His early interest in big data and Hadoop – he founded and leads the Washington, D.C.-area Hadoop User Group – highlights tools data scientists either must know when they land a job, or need to pick up fast.
The tools data scientists use can be as simple as pencil and paper or a complex as those that help tame and process big data, like Hadoop, the MapReduce framework for data management and data visualization tools. Smith said she didn't have much experience using Hadoop or MapReduce, but she was a quick study.
In all likelihood, Sullivan said, data scientists will also need to learn algorithms for data mining, Structured Query Language (SQL) and NoSQL technology, basic statistical modeling and non-linear progression.
These skills are hard to come by, however, with few major universities offering anything close to a full-blown data science curriculum. In the future, expanded academic programs might produce more data scientists, and assuming enough demand, might allow some to work in specialized environments, but most data scientists now have multiple areas of focus.
"It's hard to find people with all the right skills where they can go into an environment, drown themselves in data and come up with actionable things," Smith said. "Sometimes, you have to look in odd places -- there is no data science discipline that churns them out."
Data scientists run in packs
There are data scientists that operate like lone wolves, but most become part of teams, Sullivan said.
Data scientists are teamed with analysts and people who manage the mission, combining the skillsets of coders, data miners and algorithm junkies under mission-driven individuals who manage risk. Data scientists ask the questions and frame how the data can be manipulated, analysts interpret results -- often using modeling, data mining and visualizations -- and the business folks make sure it comes in at budget and stays focused on the mission.
Sullivan said data science teams in the public sector are typically fewer than 15 people, and personnel are generally rotated in and out every six to nine months to bring new insights onto the team.
At Bitly, Smith said the setup is unique, in that the data scientists "are off in our corner hacking the data," while the engineering and business teams work on their own initiatives. An analyst, she said, works between groups, creating visualizations like dashboards.
"I think right now, because it's a career field in its infancy, it lends to people who do a little of everything, and I like that," Smith said. "There's such a breadth of things I can do."

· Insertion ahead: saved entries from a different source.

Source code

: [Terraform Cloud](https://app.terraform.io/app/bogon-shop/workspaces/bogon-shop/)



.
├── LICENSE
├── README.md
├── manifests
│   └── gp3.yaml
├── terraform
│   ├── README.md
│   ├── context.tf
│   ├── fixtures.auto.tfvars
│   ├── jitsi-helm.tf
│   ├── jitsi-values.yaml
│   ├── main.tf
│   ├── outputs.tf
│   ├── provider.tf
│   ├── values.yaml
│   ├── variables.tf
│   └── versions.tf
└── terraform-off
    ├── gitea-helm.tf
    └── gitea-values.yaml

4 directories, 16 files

Still 'sexy' in the future?
The future of big data and data science is not yet clear, but it's a safe bet that the demand for data scientists isn't going to continue increasing 15,000 percent each year.

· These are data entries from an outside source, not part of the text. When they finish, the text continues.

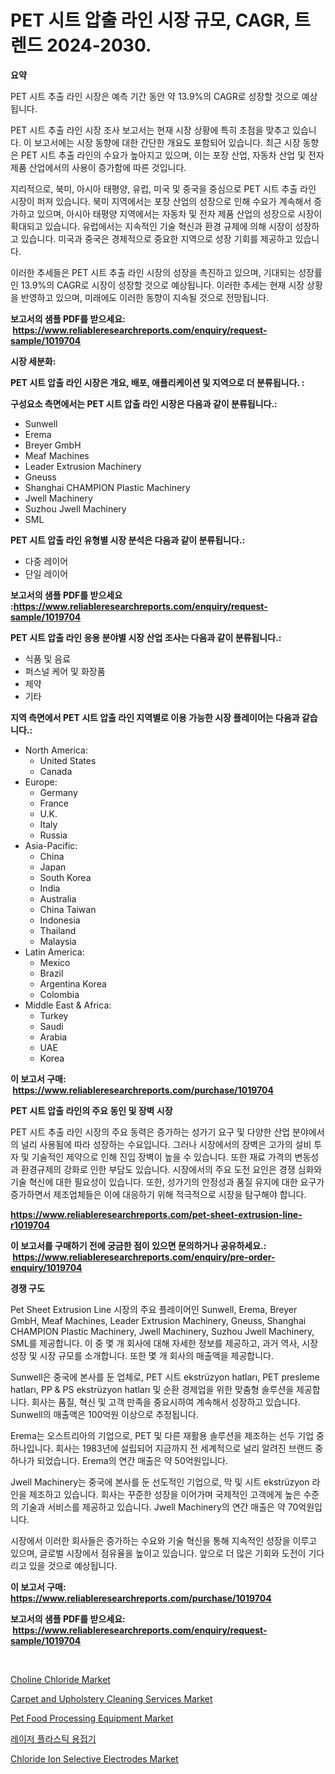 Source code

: <p><h1>PET 시트 압출 라인 시장 규모, CAGR, 트렌드 2024-2030.</h1></p><p><strong>요약</strong></p>
<p><p>PET 시트 추출 라인 시장은 예측 기간 동안 약 13.9%의 CAGR로 성장할 것으로 예상됩니다.</p><p>PET 시트 추출 라인 시장 조사 보고서는 현재 시장 상황에 특히 초점을 맞추고 있습니다. 이 보고서에는 시장 동향에 대한 간단한 개요도 포함되어 있습니다. 최근 시장 동향은 PET 시트 추출 라인의 수요가 높아지고 있으며, 이는 포장 산업, 자동차 산업 및 전자 제품 산업에서의 사용이 증가함에 따른 것입니다.</p><p>지리적으로, 북미, 아시아 태평양, 유럽, 미국 및 중국을 중심으로 PET 시트 추출 라인 시장이 퍼져 있습니다. 북미 지역에서는 포장 산업의 성장으로 인해 수요가 계속해서 증가하고 있으며, 아시아 태평양 지역에서는 자동차 및 전자 제품 산업의 성장으로 시장이 확대되고 있습니다. 유럽에서는 지속적인 기술 혁신과 환경 규제에 의해 시장이 성장하고 있습니다. 미국과 중국은 경제적으로 중요한 지역으로 성장 기회를 제공하고 있습니다.</p><p>이러한 추세들은 PET 시트 추출 라인 시장의 성장을 촉진하고 있으며, 기대되는 성장률인 13.9%의 CAGR로 시장이 성장할 것으로 예상됩니다. 이러한 추세는 현재 시장 상황을 반영하고 있으며, 미래에도 이러한 동향이 지속될 것으로 전망됩니다.</p></p>
<p><strong>보고서의 샘플 PDF를 받으세요: &nbsp;<a href="https://www.reliableresearchreports.com/enquiry/request-sample/1019704">https://www.reliableresearchreports.com/enquiry/request-sample/1019704</a></strong></p>
<p><strong>시장 세분화:</strong></p>
<p><strong> PET 시트 압출 라인 시장은 개요, 배포, 애플리케이션 및 지역으로 더 분류됩니다. :</strong></p>
<p><strong>구성요소 측면에서는 PET 시트 압출 라인 시장은 다음과 같이 분류됩니다.:</strong></p>
<p><ul><li>Sunwell</li><li>Erema</li><li>Breyer GmbH</li><li>Meaf Machines</li><li>Leader Extrusion Machinery</li><li>Gneuss</li><li>Shanghai CHAMPION Plastic Machinery</li><li>Jwell Machinery</li><li>Suzhou Jwell Machinery</li><li>SML</li></ul></p>
<p><strong> PET 시트 압출 라인 유형별 시장 분석은 다음과 같이 분류됩니다.:</strong></p>
<p><ul><li>다중 레이어</li><li>단일 레이어</li></ul></p>
<p><strong>보고서의 샘플 PDF를 받으세요 :<a href="https://www.reliableresearchreports.com/enquiry/request-sample/1019704">https://www.reliableresearchreports.com/enquiry/request-sample/1019704</a></strong></p>
<p><strong> PET 시트 압출 라인 응용 분야별 시장 산업 조사는 다음과 같이 분류됩니다.:</strong></p>
<p><ul><li>식품 및 음료</li><li>퍼스널 케어 및 화장품</li><li>제약</li><li>기타</li></ul></p>
<p><strong>지역 측면에서 PET 시트 압출 라인 지역별로 이용 가능한 시장 플레이어는 다음과 같습니다.:</strong></p>
<p><ul>
    <li>
        North America:
        <ul>
            <li>United States</li>
            <li>Canada</li>
        </ul>
    </li>
    <li>
        Europe:
        <ul>
            <li>Germany</li>
            <li>France</li>
            <li>U.K.</li>
            <li>Italy</li>
            <li>Russia</li>
        </ul>
    </li>
    <li>
        Asia-Pacific:
        <ul>
            <li>China</li>
            <li>Japan</li>
            <li>South Korea</li>
            <li>India</li>
            <li>Australia</li>
            <li>China Taiwan</li>
            <li>Indonesia</li>
            <li>Thailand</li>
            <li>Malaysia</li>
        </ul>
    </li>
    <li>
        Latin America:
        <ul>
            <li>Mexico</li>
            <li>Brazil</li>
            <li>Argentina Korea</li>
            <li>Colombia</li>
        </ul>
    </li>
    <li>
        Middle East & Africa:
        <ul>
            <li>Turkey</li>
            <li>Saudi</li>
            <li>Arabia</li>
            <li>UAE</li>
            <li>Korea</li>
        </ul>
    </li>
    </ul></p>
<p><strong>이 보고서 구매: &nbsp;<a href="https://www.reliableresearchreports.com/purchase/1019704">https://www.reliableresearchreports.com/purchase/1019704</a></strong></p>
<p><strong>PET 시트 압출 라인의 주요 동인 및 장벽 시장</strong></p>
<p><p>PET 시트 추출 라인 시장의 주요 동력은 증가하는 성가기 요구 및 다양한 산업 분야에서의 널리 사용됨에 따라 성장하는 수요입니다. 그러나 시장에서의 장벽은 고가의 설비 투자 및 기술적인 제약으로 인해 진입 장벽이 높을 수 있습니다. 또한 재료 가격의 변동성과 환경규제의 강화로 인한 부담도 있습니다. 시장에서의 주요 도전 요인은 경쟁 심화와 기술 혁신에 대한 필요성이 있습니다. 또한, 성가기의 안정성과 품질 유지에 대한 요구가 증가하면서 제조업체들은 이에 대응하기 위해 적극적으로 시장을 탐구해야 합니다.</p></p>
<p><strong><a href="https://www.reliableresearchreports.com/pet-sheet-extrusion-line-r1019704">https://www.reliableresearchreports.com/pet-sheet-extrusion-line-r1019704</a></strong></p>
<p><strong>이 보고서를 구매하기 전에 궁금한 점이 있으면 문의하거나 공유하세요.: &nbsp;<a href="https://www.reliableresearchreports.com/enquiry/pre-order-enquiry/1019704">https://www.reliableresearchreports.com/enquiry/pre-order-enquiry/1019704</a></strong></p>
<p><strong>경쟁 구도</strong></p>
<p><p>Pet Sheet Extrusion Line 시장의 주요 플레이어인 Sunwell, Erema, Breyer GmbH, Meaf Machines, Leader Extrusion Machinery, Gneuss, Shanghai CHAMPION Plastic Machinery, Jwell Machinery, Suzhou Jwell Machinery, SML를 제공합니다. 이 중 몇 개 회사에 대해 자세한 정보를 제공하고, 과거 역사, 시장 성장 및 시장 규모를 소개합니다. 또한 몇 개 회사의 매출액을 제공합니다.</p><p>Sunwell은 중국에 본사를 둔 업체로, PET 시트 ekstrüzyon hatları, PET presleme hatları, PP & PS ekstrüzyon hatları 및 순환 경제업을 위한 맞춤형 솔루션을 제공합니다. 회사는 품질, 혁신 및 고객 만족을 중요시하여 계속해서 성장하고 있습니다. Sunwell의 매출액은 100억원 이상으로 추정됩니다.</p><p>Erema는 오스트리아의 기업으로, PET 및 다른 재활용 솔루션을 제조하는 선두 기업 중 하나입니다. 회사는 1983년에 설립되어 지금까지 전 세계적으로 널리 알려진 브랜드 중 하나가 되었습니다. Erema의 연간 매출은 약 50억원입니다.</p><p>Jwell Machinery는 중국에 본사를 둔 선도적인 기업으로, 막 및 시트 ekstrüzyon 라인을 제조하고 있습니다. 회사는 꾸준한 성장을 이어가며 국제적인 고객에게 높은 수준의 기술과 서비스를 제공하고 있습니다. Jwell Machinery의 연간 매출은 약 70억원입니다.</p><p>시장에서 이러한 회사들은 증가하는 수요와 기술 혁신을 통해 지속적인 성장을 이루고 있으며, 글로벌 시장에서 점유율을 높이고 있습니다. 앞으로 더 많은 기회와 도전이 기다리고 있을 것으로 예상됩니다.</p></p>
<p><strong>이 보고서 구매: &nbsp; <a href="https://www.reliableresearchreports.com/purchase/1019704">https://www.reliableresearchreports.com/purchase/1019704</a></strong></p>
<p><strong>보고서의 샘플 PDF를 받으세요: &nbsp;<a href="https://www.reliableresearchreports.com/enquiry/request-sample/1019704">https://www.reliableresearchreports.com/enquiry/request-sample/1019704</a></strong><strong></strong></p>
<p>&nbsp;</p>
<p><p><a href="https://issuu.com/reportprime-2/docs/choline-chloride-market-size-2030.pptx">Choline Chloride Market</a></p><p><a href="https://github.com/wwwkeltoum/Market-Research-Report-List-2/blob/main/carpet-and-upholstery-cleaning-services-market.md">Carpet and Upholstery Cleaning Services Market</a></p><p><a href="https://view.publitas.com/reportprime-1/pet-food-processing-equipment-market-size-and-market-trends-complete-industry-overview-2024-to-2031/">Pet Food Processing Equipment Market</a></p><p><a href="https://github.com/FelipeGrrady654556/Market-Research-Report-List-1/blob/main/316573823405.md">레이저 플라스틱 용접기</a></p><p><a href="https://glittery-fuchsia-86a.notion.site/Chloride-Ion-Selective-Electrodes-Market-Analysis-Its-CAGR-Market-Segmentation-and-Global-Industry-d9f1b038cca54184bdb56cdb797a9d0f">Chloride Ion Selective Electrodes Market</a></p></p>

Sullivan said data scientists are probably going to be a hot commodity for the next five to 10 years, and thinks the federal government – the biggest data producer in the world – will transition from contracting data scientists to growing their own. There is massive potential data scientists to help achieve real big data analytics successes in weather, healthcare and fraud data, and Sullivan said we've barely scratched the surface of what's possible so far.
At some point, Sullivan said insightful individuals may create new algorithms that combine complex analytics and "technology will commoditize analytics." If that happens – analytics for the masses – clever data scientists might actually think themselves out of jobs, but until that happens, expect to hear a lot more about data scientists. They are the new kids on the data block, but they're not leaving any time soon.
"The variety of data is exploding, the volume is exploding, and that's all new for us," Sullivan said. "In five years, we will probably be used to ever-increasing volumes of data, but right now, we're in that explosion period grappling with how to deal with it. Data scientists are going to play a big role in how to deal with it."